• _EXTRACTED MATERIAL_
+ + + +

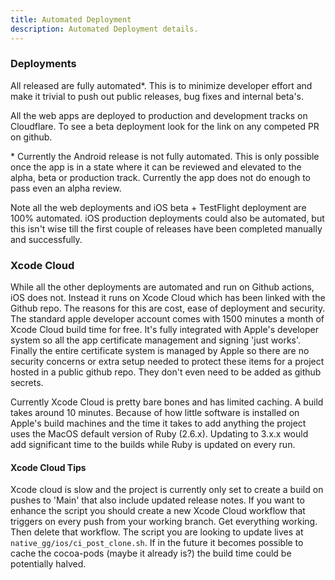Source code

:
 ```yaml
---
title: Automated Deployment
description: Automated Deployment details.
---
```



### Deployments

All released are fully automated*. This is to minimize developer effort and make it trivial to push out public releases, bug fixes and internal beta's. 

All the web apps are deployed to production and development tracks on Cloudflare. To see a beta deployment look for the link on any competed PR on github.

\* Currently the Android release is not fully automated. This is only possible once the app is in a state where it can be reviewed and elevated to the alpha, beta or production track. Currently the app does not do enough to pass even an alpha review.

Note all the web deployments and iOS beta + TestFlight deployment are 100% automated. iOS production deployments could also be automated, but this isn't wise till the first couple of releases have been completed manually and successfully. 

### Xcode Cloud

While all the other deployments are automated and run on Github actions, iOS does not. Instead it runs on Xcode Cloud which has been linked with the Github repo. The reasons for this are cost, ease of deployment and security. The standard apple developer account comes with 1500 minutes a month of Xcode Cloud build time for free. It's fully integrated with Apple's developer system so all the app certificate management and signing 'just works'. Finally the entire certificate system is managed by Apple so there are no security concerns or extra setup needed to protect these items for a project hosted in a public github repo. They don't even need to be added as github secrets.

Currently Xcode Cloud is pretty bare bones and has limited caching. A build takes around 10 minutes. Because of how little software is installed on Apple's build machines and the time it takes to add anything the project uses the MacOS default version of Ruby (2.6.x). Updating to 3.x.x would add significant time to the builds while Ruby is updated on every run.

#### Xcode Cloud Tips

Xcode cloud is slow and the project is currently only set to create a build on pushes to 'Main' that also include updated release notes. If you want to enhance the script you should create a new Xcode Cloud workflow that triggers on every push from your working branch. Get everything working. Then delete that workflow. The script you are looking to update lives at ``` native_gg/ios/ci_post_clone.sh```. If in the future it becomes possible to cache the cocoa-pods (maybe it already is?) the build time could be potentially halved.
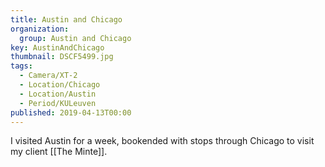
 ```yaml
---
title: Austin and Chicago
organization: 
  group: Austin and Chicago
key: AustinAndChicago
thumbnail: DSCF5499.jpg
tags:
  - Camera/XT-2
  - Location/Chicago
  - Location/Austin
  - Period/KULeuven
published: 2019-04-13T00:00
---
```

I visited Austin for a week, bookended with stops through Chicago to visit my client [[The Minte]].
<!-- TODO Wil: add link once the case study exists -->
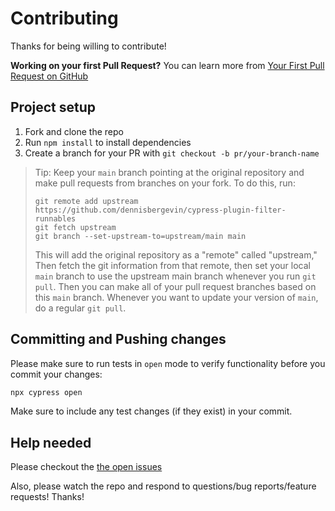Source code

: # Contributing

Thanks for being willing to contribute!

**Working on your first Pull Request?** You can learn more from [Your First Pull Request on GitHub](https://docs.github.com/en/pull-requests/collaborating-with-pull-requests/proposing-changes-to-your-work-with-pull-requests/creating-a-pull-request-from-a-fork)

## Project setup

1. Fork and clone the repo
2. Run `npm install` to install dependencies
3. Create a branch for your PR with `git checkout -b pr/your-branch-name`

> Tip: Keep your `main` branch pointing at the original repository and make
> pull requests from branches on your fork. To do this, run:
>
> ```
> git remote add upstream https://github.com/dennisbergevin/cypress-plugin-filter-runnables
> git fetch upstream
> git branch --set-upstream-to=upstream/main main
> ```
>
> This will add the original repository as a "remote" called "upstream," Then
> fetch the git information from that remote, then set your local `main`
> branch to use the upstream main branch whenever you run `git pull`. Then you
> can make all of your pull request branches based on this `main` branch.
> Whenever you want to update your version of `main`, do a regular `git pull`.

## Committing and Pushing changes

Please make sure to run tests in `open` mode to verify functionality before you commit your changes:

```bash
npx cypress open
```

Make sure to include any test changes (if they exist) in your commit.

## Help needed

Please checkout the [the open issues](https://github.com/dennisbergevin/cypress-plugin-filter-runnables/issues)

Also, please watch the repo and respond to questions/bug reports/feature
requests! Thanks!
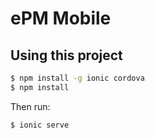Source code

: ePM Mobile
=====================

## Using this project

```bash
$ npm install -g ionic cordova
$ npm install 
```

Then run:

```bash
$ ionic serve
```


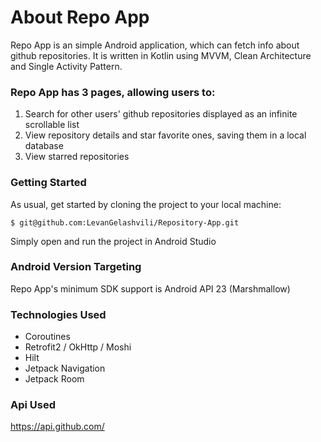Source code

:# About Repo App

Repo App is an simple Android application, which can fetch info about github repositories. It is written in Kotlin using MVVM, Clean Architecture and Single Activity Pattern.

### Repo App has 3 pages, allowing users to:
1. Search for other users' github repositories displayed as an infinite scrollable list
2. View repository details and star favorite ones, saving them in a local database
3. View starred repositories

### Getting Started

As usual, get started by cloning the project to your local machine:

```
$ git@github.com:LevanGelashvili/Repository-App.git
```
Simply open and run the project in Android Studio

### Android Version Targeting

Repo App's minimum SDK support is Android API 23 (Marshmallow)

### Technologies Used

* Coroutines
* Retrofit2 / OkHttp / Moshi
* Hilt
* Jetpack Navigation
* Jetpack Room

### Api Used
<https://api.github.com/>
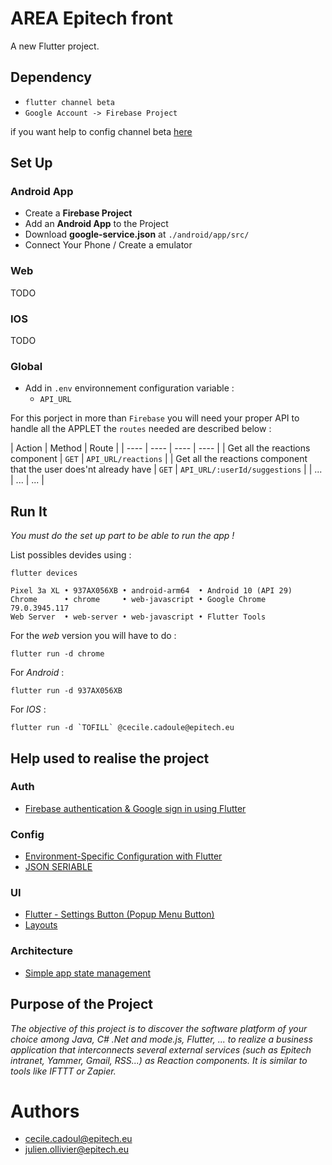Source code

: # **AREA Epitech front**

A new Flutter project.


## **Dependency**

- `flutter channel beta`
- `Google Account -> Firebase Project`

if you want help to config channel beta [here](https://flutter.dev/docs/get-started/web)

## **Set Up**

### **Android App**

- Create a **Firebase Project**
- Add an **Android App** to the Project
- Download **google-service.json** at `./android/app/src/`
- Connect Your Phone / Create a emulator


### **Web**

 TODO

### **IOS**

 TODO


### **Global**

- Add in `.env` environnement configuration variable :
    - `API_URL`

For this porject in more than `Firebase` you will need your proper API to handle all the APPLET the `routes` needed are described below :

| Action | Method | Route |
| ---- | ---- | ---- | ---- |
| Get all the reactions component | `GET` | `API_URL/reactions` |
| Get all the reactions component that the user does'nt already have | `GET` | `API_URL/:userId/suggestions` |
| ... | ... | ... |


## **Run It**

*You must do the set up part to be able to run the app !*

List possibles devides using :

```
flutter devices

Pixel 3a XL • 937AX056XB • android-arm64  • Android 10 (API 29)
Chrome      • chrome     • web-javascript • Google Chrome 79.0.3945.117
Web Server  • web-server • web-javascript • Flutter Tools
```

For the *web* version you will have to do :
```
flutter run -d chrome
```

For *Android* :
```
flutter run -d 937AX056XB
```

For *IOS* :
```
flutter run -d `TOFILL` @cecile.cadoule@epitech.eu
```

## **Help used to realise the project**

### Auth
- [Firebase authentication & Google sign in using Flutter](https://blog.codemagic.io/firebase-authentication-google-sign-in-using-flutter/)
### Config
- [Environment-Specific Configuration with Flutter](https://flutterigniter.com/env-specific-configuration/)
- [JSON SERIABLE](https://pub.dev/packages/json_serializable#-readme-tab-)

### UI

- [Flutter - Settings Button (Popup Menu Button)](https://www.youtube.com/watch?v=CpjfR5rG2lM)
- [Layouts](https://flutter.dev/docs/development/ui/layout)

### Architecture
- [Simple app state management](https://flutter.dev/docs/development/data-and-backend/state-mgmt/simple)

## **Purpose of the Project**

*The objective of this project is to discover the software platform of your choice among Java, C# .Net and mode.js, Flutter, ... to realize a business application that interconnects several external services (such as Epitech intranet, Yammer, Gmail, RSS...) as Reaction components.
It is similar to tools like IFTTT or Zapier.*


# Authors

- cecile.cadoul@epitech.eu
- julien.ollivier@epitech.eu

+ + + +

• _EXERCISE REQUIREMENTS_
Starting at the line that contains "## Committing and Pushing changes" and ending at the line that contains "1. Search for", transcribe the material above exactly, excluding pictures.

• _EXERCISE RESULT_
## Committing and Pushing changes

Please make sure to run tests in `open` mode to verify functionality before you commit your changes:

```bash
npx cypress open
```

Make sure to include any test changes (if they exist) in your commit.

## Help needed

Please checkout the [the open issues](https://github.com/dennisbergevin/cypress-plugin-filter-runnables/issues)

Also, please watch the repo and respond to questions/bug reports/feature
requests! Thanks!
Source code

: ePM Mobile
=====================

## Using this project

```bash
$ npm install -g ionic cordova
$ npm install 
```

Then run:

```bash
$ ionic serve
```


Source code

:# About Repo App

Repo App is an simple Android application, which can fetch info about github repositories. It is written in Kotlin using MVVM, Clean Architecture and Single Activity Pattern.

### Repo App has 3 pages, allowing users to:
1. Search for other users' github repositories displayed as an infinite scrollable list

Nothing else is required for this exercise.